• [Exercise instructions] What lines of the data below hold the string "Lemma"? Copy each one out.

··· Records supplied

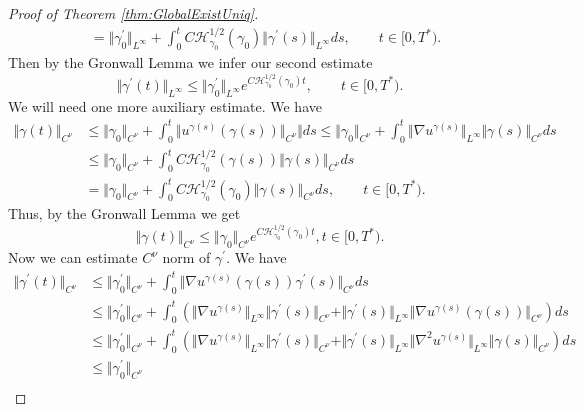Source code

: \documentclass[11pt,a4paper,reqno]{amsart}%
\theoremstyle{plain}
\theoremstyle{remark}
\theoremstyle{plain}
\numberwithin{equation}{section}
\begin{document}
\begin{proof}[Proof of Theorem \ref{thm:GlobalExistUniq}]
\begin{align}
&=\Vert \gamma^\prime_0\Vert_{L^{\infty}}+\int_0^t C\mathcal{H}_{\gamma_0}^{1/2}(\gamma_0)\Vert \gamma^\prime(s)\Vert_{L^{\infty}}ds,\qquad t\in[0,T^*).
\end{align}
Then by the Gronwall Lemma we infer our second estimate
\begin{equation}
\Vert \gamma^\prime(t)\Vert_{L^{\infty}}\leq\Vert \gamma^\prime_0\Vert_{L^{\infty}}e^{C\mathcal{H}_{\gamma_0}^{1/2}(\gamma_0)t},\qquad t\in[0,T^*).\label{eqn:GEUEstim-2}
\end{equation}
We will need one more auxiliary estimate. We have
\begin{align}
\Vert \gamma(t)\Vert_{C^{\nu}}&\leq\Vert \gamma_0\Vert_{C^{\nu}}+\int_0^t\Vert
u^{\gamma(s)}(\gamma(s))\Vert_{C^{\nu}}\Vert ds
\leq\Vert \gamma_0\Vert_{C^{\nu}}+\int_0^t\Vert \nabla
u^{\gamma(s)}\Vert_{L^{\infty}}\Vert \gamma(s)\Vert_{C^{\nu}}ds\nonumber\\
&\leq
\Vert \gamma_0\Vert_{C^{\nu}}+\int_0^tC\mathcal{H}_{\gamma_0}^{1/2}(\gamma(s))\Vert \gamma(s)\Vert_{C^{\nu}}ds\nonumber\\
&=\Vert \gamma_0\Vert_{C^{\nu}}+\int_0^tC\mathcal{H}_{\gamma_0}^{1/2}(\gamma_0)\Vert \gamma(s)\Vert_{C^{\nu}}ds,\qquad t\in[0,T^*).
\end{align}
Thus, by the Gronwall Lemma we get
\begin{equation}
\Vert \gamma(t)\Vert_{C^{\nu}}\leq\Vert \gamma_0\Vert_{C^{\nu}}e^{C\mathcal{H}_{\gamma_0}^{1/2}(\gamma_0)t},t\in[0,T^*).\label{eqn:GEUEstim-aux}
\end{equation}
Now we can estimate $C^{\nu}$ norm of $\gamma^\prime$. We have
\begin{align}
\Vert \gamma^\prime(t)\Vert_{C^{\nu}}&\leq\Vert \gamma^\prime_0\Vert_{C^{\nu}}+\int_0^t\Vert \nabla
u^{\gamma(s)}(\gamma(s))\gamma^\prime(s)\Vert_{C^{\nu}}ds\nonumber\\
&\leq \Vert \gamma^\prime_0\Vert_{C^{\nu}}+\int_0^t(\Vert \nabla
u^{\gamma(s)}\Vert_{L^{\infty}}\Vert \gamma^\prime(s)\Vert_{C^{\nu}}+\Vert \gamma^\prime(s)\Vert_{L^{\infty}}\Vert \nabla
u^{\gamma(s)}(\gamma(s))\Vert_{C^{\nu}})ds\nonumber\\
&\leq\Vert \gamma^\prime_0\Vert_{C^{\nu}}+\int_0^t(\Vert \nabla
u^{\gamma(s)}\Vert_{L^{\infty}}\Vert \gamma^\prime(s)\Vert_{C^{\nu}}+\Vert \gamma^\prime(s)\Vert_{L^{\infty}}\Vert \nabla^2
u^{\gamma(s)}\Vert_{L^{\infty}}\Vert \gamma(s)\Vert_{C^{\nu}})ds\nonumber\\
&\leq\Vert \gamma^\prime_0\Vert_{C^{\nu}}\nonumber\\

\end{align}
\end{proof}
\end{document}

······

• [Task answer]
Then by the Gronwall Lemma we infer our second estimate
Thus, by the Gronwall Lemma we get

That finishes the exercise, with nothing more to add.